Bike rental companies accuse hotels of false competition

Bike rental companies in Amsterdam are calling on the local council to stop “large-scale and false competition” from hotels offering their own bikes to guests.

The hotels are using the street as a commercial space, and that is against the rules, the rental companies say. “We have to rent expensive premises to store our bikes. We think that is false competition,” Maurits Wijzenbeek of Amsterdam bike rental organisation PAF told the Parool.

Bike shops are struggling, Wijzenbeek said, and renting out bikes is a “lifeline”.

On the Rolly, which manages bike rental for 29 hotels, said it is abiding by the rules in place for any bike rental company. “The council does not allow bikes at the hotels on the canals, and no more than four in some other places. They have to be parked within two metres of the hotel, without hindering pedestrians,” owner Simon de Vries said.

De Vries says the false competition argument does not wash. If bike rental companies in trouble it is because they have not moved with the times, he said. “We spotted the possibilities of renting bikes via hotels,” he said.

VVD councillor Stijn Nijssen said “small local businesses must be kept for the city and treated differently from the competion of the hotels”.

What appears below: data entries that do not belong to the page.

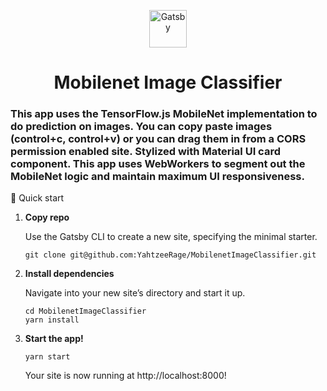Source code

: <p align="center">
  <a href="https://www.gatsbyjs.com/?utm_source=starter&utm_medium=readme&utm_campaign=minimal-starter">
    <img alt="Gatsby" src="https://www.gatsbyjs.com/Gatsby-Monogram.svg" width="60" />
  </a>
</p>
<h1 align="center">
  Mobilenet Image Classifier
</h1>

<h3>
  This app uses the TensorFlow.js MobileNet implementation to do prediction on images. You can copy paste images (control+c, control+v) or you can drag them in from a CORS permission enabled site. Stylized with Material UI card component. This app uses WebWorkers to segment out the MobileNet logic and maintain maximum UI responsiveness.
 </h3

## 🚀 Quick start

1.  **Copy repo**

    Use the Gatsby CLI to create a new site, specifying the minimal starter.

    ```shell
    git clone git@github.com:YahtzeeRage/MobilenetImageClassifier.git
    ```

2.  **Install dependencies**

    Navigate into your new site’s directory and start it up.

    ```shell
    cd MobilenetImageClassifier
    yarn install
    ```

3.  **Start the app!**
    ```shell
    yarn start
    ```
    Your site is now running at http://localhost:8000!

GroenLinks councillor Elisabeth IJmker said her party has always been critical of the use of public space by commercial parties, “from bike delivery services to hotels. Delivery services have to put their bikes inside and hotels should too,” she told the paper.

Nijssen said he had invited PAF to talks to discuss the matter.

Amsterdam has also been criticised for expanding the number of “shared” bikes and scooters that it plans to sanction on the city’s streets.

Companies offering the rental two-wheelers at fixed locations throughout the city do not have to pay any rent to place their vehicles in public spaces, while the council picks up the bill for making the area ready.